-
Bug
-
Resolution: Done-Errata
-
Critical
-
4.13, 4.12, 4.11, 4.14, 4.15
-
Critical
-
No
-
2
-
OTA 244
-
1
-
Rejected
-
False
-
-
-
Bug Fix
-
Proposed
This is a clone of issue OCPBUGS-19472. The following is the description of the original issue:
—
This is a clone of issue OCPBUGS-19465 / OCPBUGS-18386. The following is the description of the original issue:
—
How reproducible:
Always
Steps to Reproduce:
1. the Kubernetes API introduces a new Pod Template parameter (`ephemeral`)
2. this parameter is not in the allowed list of the default SCC
3. customer is not allowed to edit the default SCCs nor we have a mechanism in place to update the built in SCCs AFAIK
4. users of existing clusters cannot use the new parameter without creating manual SCCs and assigning this SCC to service accounts themselves which looks clunky. This is documented in https://access.redhat.com/articles/6967808
Actual results:
Users of existing clusters cannot use ephemeral volumes after an upgrade
Expected results:
Users of existing clusters can use ephemeral volumes after an upgrade
Solution for OCP 4.13 and 4.12
The root issue of the bug is that CVO was (incorrectly) not reconciling SCC resources to the form specified by a manifest from release image. This has two consequences:
1. Changes in SCC resources mandated by new OCP versions were not applied to the cluster during upgrade (this is the culprit of the bug as it was reported)
2. User modifications of SCC resources were not reverted, allowing users to operate workloads on the clusters depending on the modified SCCs
The CVO was fixed in development and in 4.14 to reconcile the SCC resources as intended, but because of the point (2) above, we do not want to deliver the same strict fix to 4.13 and earlier, to avoid breaking existing workloads depending on user-modified SCCs. We decided to ship the smallest possible fix for the bug as reported: only reconcile Volumes field to the {}union{} of items mandated by the manifest and existing state of the cluster. Do not reconcile any other fields (we haven't shipped updates to these fields' values in all SCCs in 4.12 and 4.13, so it should be safe to do so).

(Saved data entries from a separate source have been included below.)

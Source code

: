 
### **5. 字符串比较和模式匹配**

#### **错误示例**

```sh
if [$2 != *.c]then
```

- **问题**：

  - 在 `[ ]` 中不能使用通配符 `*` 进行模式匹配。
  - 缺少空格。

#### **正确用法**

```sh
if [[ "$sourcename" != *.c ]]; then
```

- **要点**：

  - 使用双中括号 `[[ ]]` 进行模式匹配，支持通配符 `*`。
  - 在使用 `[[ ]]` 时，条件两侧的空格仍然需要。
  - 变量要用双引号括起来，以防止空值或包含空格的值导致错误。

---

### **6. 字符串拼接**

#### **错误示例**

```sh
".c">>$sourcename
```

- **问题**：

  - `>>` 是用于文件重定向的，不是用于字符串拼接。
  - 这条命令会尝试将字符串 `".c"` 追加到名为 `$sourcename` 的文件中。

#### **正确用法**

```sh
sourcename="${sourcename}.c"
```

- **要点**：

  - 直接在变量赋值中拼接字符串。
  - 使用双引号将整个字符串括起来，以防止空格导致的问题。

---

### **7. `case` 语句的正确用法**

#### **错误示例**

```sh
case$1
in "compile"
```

To ensure safe update to 4.14 where CVO starts reconciling everything, the 4.13 backport make CVO detect any user modifications to SCC resources, and if any modification is detected, it flags Upgradeable=False to prevent clusters upgrading to 4.14 until the modifications are removed (which can include modifying the workloads so that they are able to execute with unmodified system SCCs). The Upgradeable=False message will link to KB article that will describe the resolution https://access.redhat.com/solutions/7033949.
In 4.12, the reconciliation behavior will be the same as in 4.13, but the Upgradeable=False gate will not be present.
Testing notes for 4.12
These are the main items I recommend to test:
- Modify a SCC which is not annotated with release.openshift.io/create-only: "true", such as restricted-v2
- Modify any field other than Volumes. Both before and after the fix, the SCC should not be reconciled back to the form in manifest. Delete the modified SCC. Both before and after the fix, the SCC is recreated to the form in the manifest.
- Remove the allowPrivilegeEscalation field. Both before and after the fix, the field will be set to true immediately (=defaulting), no matter what is in the manifest.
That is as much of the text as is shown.